Similarly, the existing sentinel KW_ONLY can be made into a context manager to support such a usage.

2 Likes

at risk of veering off topic: I’ve never thought about using with in a class body; I think the previously mentioned questions with this proposal are still relevant [1], but I’m interested in trying out how using with this way does (or doesn’t) work for its own sake.


  1. how would a value not set through one of the previously mentioned mechanisms be set? ↩︎

I like the idea of a context manager rather than a magic value that cause semantics after its seen. Seems way more straightforward and less surprising.

The idea of the context manager is really interesting. I only see one drawback: it uses ClassVar. This means, as pointed out above, that the value should not be set on instances and type checkers will complain. It achieves the intended effect of attributes being ignored by the dataclasses machinery but it has a side effect on type checkers.

I wonder if Python needs a typing.InstanceVar.

The type checkers would currently complain because they perform only static analysis and are unable to infer that the variables declared within the context manager are dynamically transformed with ClassVar.
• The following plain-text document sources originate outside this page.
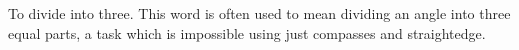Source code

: To divide into three. This word is often used to mean
dividing an angle into three equal parts, a task which is
impossible using just compasses and straightedge.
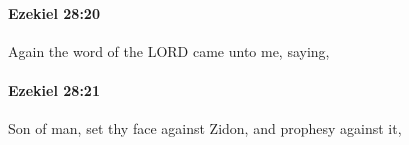 		\paragraph{Ezekiel 28:20} %
			\label{EZEKIEL-28-20}

			Again the word of the LORD came unto me, saying,


		\paragraph{Ezekiel 28:21} %
			\label{EZEKIEL-28-21}

			Son of man, set thy face against Zidon, and prophesy against it,



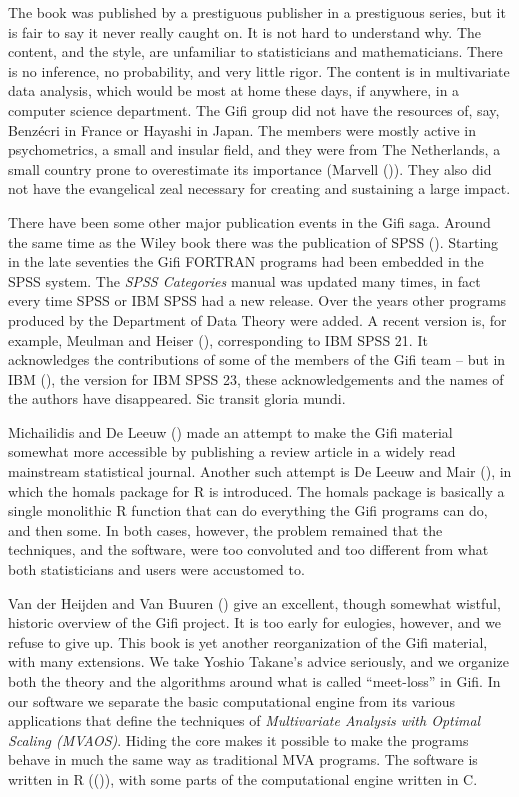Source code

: \documentclass[
  12pt,
  letterpaper,
]{scrbook}
\begin{document}
The book was published by a prestiguous publisher in a prestiguous
series, but it is fair to say it never really caught on. It is not hard
to understand why. The content, and the style, are unfamiliar to
statisticians and mathematicians. There is no inference, no probability,
and very little rigor. The content is in multivariate data analysis,
which would be most at home these days, if anywhere, in a computer
science department. The Gifi group did not have the resources of, say,
Benzécri in France or Hayashi in Japan. The members were mostly active
in psychometrics, a small and insular field, and they were from The
Netherlands, a small country prone to overestimate its importance
(Marvell ()). They also did not have the
evangelical zeal necessary for creating and sustaining a large impact.

There have been some other major publication events in the Gifi saga.
Around the same time as the Wiley book there was the publication of SPSS
(). Starting in the late seventies the Gifi
FORTRAN programs had been embedded in the SPSS system. The \emph{SPSS
Categories} manual was updated many times, in fact every time SPSS or
IBM SPSS had a new release. Over the years other programs produced by
the Department of Data Theory were added. A recent version is, for
example, Meulman and Heiser (),
corresponding to IBM SPSS 21. It acknowledges the contributions of some
of the members of the Gifi team -- but in IBM
(), the version for IBM SPSS 23, these
acknowledgements and the names of the authors have disappeared. Sic
transit gloria mundi.

Michailidis and De Leeuw ()
made an attempt to make the Gifi material somewhat more accessible by
publishing a review article in a widely read mainstream statistical
journal. Another such attempt is De Leeuw and Mair
(), in which the homals package
for R is introduced. The homals package is basically a single monolithic
R function that can do everything the Gifi programs can do, and then
some. In both cases, however, the problem remained that the techniques,
and the software, were too convoluted and too different from what both
statisticians and users were accustomed to.

Van der Heijden and Van Buuren
() give an excellent,
though somewhat wistful, historic overview of the Gifi project. It is
too early for eulogies, however, and we refuse to give up. This book is
yet another reorganization of the Gifi material, with many extensions.
We take Yoshio Takane's advice seriously, and we organize both the
theory and the algorithms around what is called ``meet-loss'' in Gifi.
In our software we separate the basic computational engine from its
various applications that define the techniques of \emph{Multivariate
Analysis with Optimal Scaling (MVAOS)}. Hiding the core makes it
possible to make the programs behave in much the same way as traditional
MVA programs. The software is written in R
(()), with
some parts of the computational engine written in C.
\end{document}
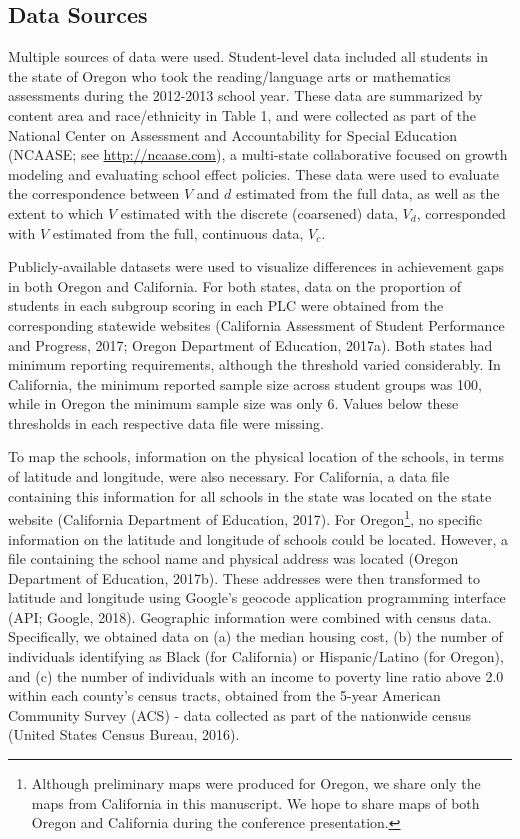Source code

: \documentclass[man, fleqn, noextraspace]{apa6}
\theoremstyle{definition}
\theoremstyle{definition}
\theoremstyle{definition}
\theoremstyle{remark}
\begin{document}
\hypertarget{data-sources}{%
\subsection{Data Sources}\label{data-sources}}

Multiple sources of data were used. Student-level data included all
students in the state of Oregon who took the reading/language arts or
mathematics assessments during the 2012-2013 school year. These data are
summarized by content area and race/ethnicity in Table 1, and were
collected as part of the National Center on Assessment and
Accountability for Special Education (NCAASE; see
\url{http://ncaase.com}), a multi-state collaborative focused on growth
modeling and evaluating school effect policies. These data were used to
evaluate the correspondence between \(V\) and \(d\) estimated from the
full data, as well as the extent to which \(V\) estimated with the
discrete (coarsened) data, \(V_{d}\), corresponded with \(V\) estimated
from the full, continuous data, \(V_{c}\).

Publicly-available datasets were used to visualize differences in
achievement gaps in both Oregon and California. For both states, data on
the proportion of students in each subgroup scoring in each PLC were
obtained from the corresponding statewide websites (California
Assessment of Student Performance and Progress, 2017; Oregon Department
of Education, 2017a). Both states had minimum reporting requirements,
although the threshold varied considerably. In California, the minimum
reported sample size across student groups was 100, while in Oregon the
minimum sample size was only 6. Values below these thresholds in each
respective data file were missing.

To map the schools, information on the physical location of the schools,
in terms of latitude and longitude, were also necessary. For California,
a data file containing this information for all schools in the state was
located on the state website (California Department of Education, 2017).
For Oregon\footnote{Although preliminary maps were produced for Oregon,
  we share only the maps from California in this manuscript. We hope to
  share maps of both Oregon and California during the conference
  presentation.}, no specific information on the latitude and longitude
of schools could be located. However, a file containing the school name
and physical address was located (Oregon Department of Education,
2017b). These addresses were then transformed to latitude and longitude
using Google's geocode application programming interface (API; Google,
2018). Geographic information were combined with census data.
Specifically, we obtained data on (a) the median housing cost, (b) the
number of individuals identifying as Black (for California) or
Hispanic/Latino (for Oregon), and (c) the number of individuals with an
income to poverty line ratio above 2.0 within each county's census
tracts, obtained from the 5-year American Community Survey (ACS) - data
collected as part of the nationwide census (United States Census Bureau,
2016).
\end{document}
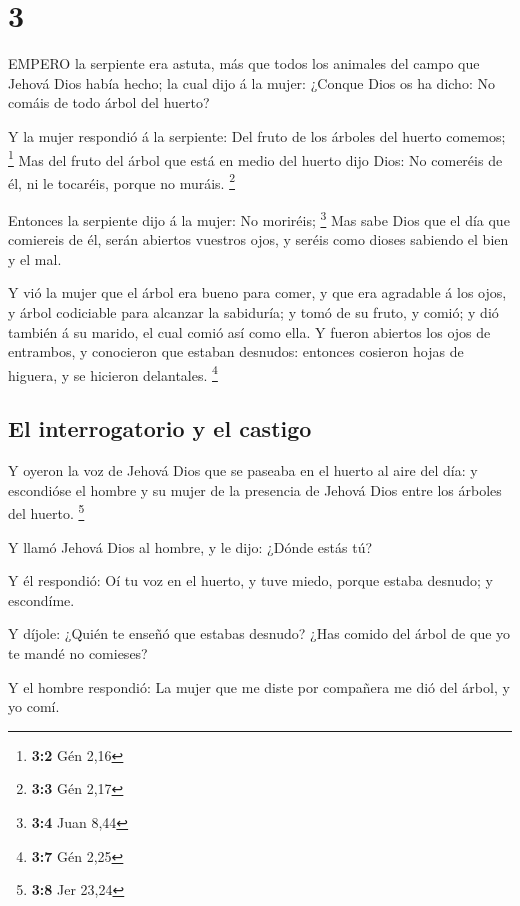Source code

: \hypertarget{section-2}{%
\section{3}\label{section-2}}

 EMPERO la serpiente era astuta, más que todos los animales
del campo que Jehová Dios había hecho; la cual dijo á la mujer: ¿Conque
Dios os ha dicho: No comáis de todo árbol del huerto?

 Y la mujer respondió á la serpiente: Del fruto de los
árboles del huerto comemos; \footnote{\textbf{3:2} Gén 2,16}
 Mas del fruto del árbol que está en medio del huerto dijo
Dios: No comeréis de él, ni le tocaréis, porque no muráis. \footnote{\textbf{3:3}
  Gén 2,17}

 Entonces la serpiente dijo á la mujer: No moriréis;
\footnote{\textbf{3:4} Juan 8,44}  Mas sabe Dios que el día
que comiereis de él, serán abiertos vuestros ojos, y seréis como dioses
sabiendo el bien y el mal.

 Y vió la mujer que el árbol era bueno para comer, y que era
agradable á los ojos, y árbol codiciable para alcanzar la sabiduría; y
tomó de su fruto, y comió; y dió también á su marido, el cual comió así
como ella.  Y fueron abiertos los ojos de entrambos, y
conocieron que estaban desnudos: entonces cosieron hojas de higuera, y
se hicieron delantales. \footnote{\textbf{3:7} Gén 2,25}

\hypertarget{el-interrogatorio-y-el-castigo}{%
\subsection{El interrogatorio y el
castigo}\label{el-interrogatorio-y-el-castigo}}

 Y oyeron la voz de Jehová Dios que se paseaba en el huerto
al aire del día: y escondióse el hombre y su mujer de la presencia de
Jehová Dios entre los árboles del huerto. \footnote{\textbf{3:8} Jer
  23,24}

 Y llamó Jehová Dios al hombre, y le dijo: ¿Dónde estás tú?

 Y él respondió: Oí tu voz en el huerto, y tuve miedo,
porque estaba desnudo; y escondíme.

 Y díjole: ¿Quién te enseñó que estabas desnudo? ¿Has
comido del árbol de que yo te mandé no comieses?

 Y el hombre respondió: La mujer que me diste por compañera
me dió del árbol, y yo comí.

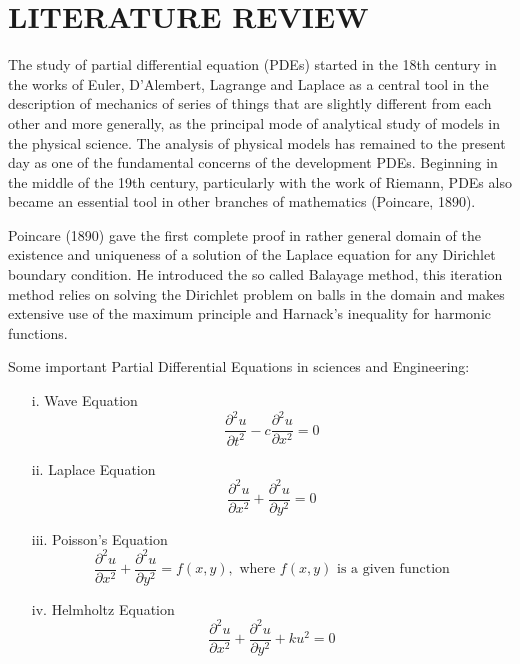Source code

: \documentclass[12pt]{report}
\begin{document}
\chapter{LITERATURE REVIEW}
\qquad The study of partial differential equation (PDEs) started in the 18th century in the works of Euler, D'Alembert, Lagrange and Laplace as a central tool in the description of mechanics of series of  things that are slightly different from each other and more generally, as the principal mode of analytical study of models in the physical science. The analysis of physical models has remained to the present day as one of the fundamental concerns of the development PDEs. Beginning in the middle of the 19th century, particularly with the work of Riemann, PDEs also became an essential tool in other branches of mathematics (Poincare, 1890).\\
\par Poincare (1890) gave the first complete proof in rather general domain of the existence and uniqueness of a solution of the Laplace equation for any Dirichlet boundary condition. He introduced the so called Balayage method, this iteration method relies on solving the Dirichlet problem on balls in the domain and makes extensive use of the maximum principle and Harnack's inequality for harmonic functions.\\
\par Some important Partial Differential Equations in sciences and Engineering:
\begin{enumerate}
	\item[i.] Wave Equation
  \begin{equation}
  \frac{\partial ^2 u}{\partial t^2}-c \frac{\partial^2u}{\partial x^2}=0
  \end{equation}
  \item[ii.] Laplace Equation
  \begin{equation}
  \frac{\partial^2 u}{\partial x^2}+\frac{\partial^2 u}{\partial y^2}=0
  \end{equation}
  \item[iii.] Poisson's Equation
  \begin{equation}
  \frac{\partial^2 u}{\partial x^2}+\frac{\partial^2 u}{\partial y^2}=f(x,y), \mbox{ where } f(x,y) \mbox{ is a given function}
  \end{equation}
  \item[iv.] Helmholtz Equation
  \begin{equation}
  \frac{\partial^2 u}{\partial x^2}+\frac{\partial^2 u}{\partial y^2}+ku^2=0
  \end{equation}
  \end{enumerate}
\end{document}
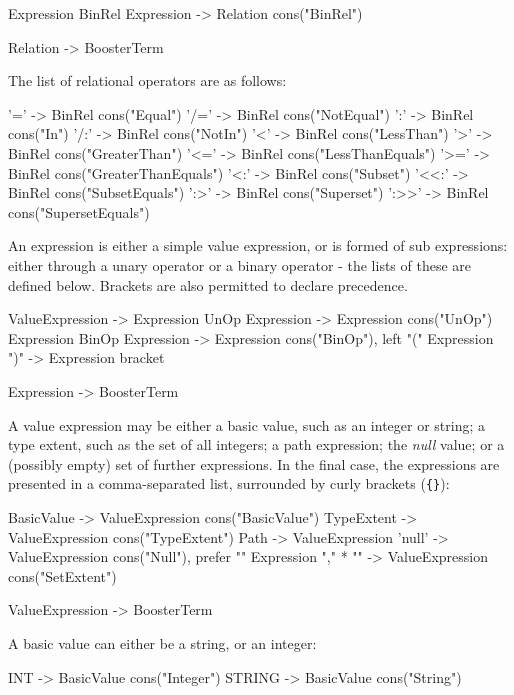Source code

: \begin{code}
Expression BinRel Expression -> Relation {cons("BinRel")}

Relation -> BoosterTerm
\end{code}  

The list of relational operators are as follows:	 

\begin{code}
'=' 	-> BinRel {cons("Equal")}
'/=' 	-> BinRel {cons("NotEqual")}
':' 	-> BinRel {cons("In")}
'/:' 	-> BinRel {cons("NotIn")}
'<' 	-> BinRel {cons("LessThan")}
'>' 	-> BinRel {cons("GreaterThan")}
'<=' 	-> BinRel {cons("LessThanEquals")}
'>=' 	-> BinRel {cons("GreaterThanEquals")}
'<:' 	-> BinRel {cons("Subset")}
'<<:' 	-> BinRel {cons("SubsetEquals")}
':>' 	-> BinRel {cons("Superset")}
':>>' 	-> BinRel {cons("SupersetEquals")}
\end{code}
    
An expression is either a simple value expression, or is formed of sub
expressions: either through a unary operator or a binary operator -
the lists of these are defined below.  Brackets are also permitted to
declare precedence.

\begin{code}    
ValueExpression 	    -> Expression
UnOp Expression	            -> Expression {cons("UnOp")}
Expression BinOp Expression -> Expression {cons("BinOp"), left}
"(" Expression ")" 	    -> Expression {bracket}

Expression -> BoosterTerm
\end{code}

A value expression may be either a basic value, such as an integer or
string; a type extent, such as the set of all integers; a path
expression; the \emph{null} value; or a (possibly empty) set of
further expressions.  In the final case, the expressions are presented
in a comma-separated list, surrounded by curly brackets (\verb|{}|):

\begin{code}
BasicValue                 -> ValueExpression {cons("BasicValue")}
TypeExtent                 -> ValueExpression {cons("TypeExtent")}
Path		           -> ValueExpression {} 
'null'		           -> ValueExpression {cons("Null"), prefer}
"{" {Expression "," }* "}" -> ValueExpression {cons("SetExtent")}

ValueExpression -> BoosterTerm
\end{code}

A basic value can either be a string, or an integer:
\begin{code}
INT 		-> BasicValue {cons("Integer")}
STRING		-> BasicValue {cons("String")}
\end{code}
This would become a non-issue once the proposal is officially implemented and documented, and the type checkers are updated to recognize the semantics of the context manager accordingly.

Would this also be an idea or part of the idea?

@dataclass
class Foo:
    with no_init:
        a: int = 1

In this case the no_init will translate the annotation to:

a: int = field(init=false, default=1)

Imho, having a default value of field(....) is ugly and not straightforward when it comes to understanding what it is, whereas

a: int = 1

is clean and clear and only the scope of the context manager determines that it undergoes a translation to the dataclass expected syntax to avoid having a as part of __init__.

It doesn’t seem that there’s a consensus on implementing this behavior, so trying to nail down syntax seems like a hypothetical exercise.

The questions I haven’t seen answered yet are:

  1. What’s the use case for this feature that isn’t met by one of the existing methods (__post_init__, InitVar, @property)?
  2. How would a variable using this feature be initialized, if not through __init__ or __post_init__?

To clarify my previous comment, I think that using with in a class body is an interesting piece of Python esoterica that I haven’t explored. It would also need substantial justification before being considered for any of the uses mentioned here, and I don’t know that I’d be in favor of using with this way.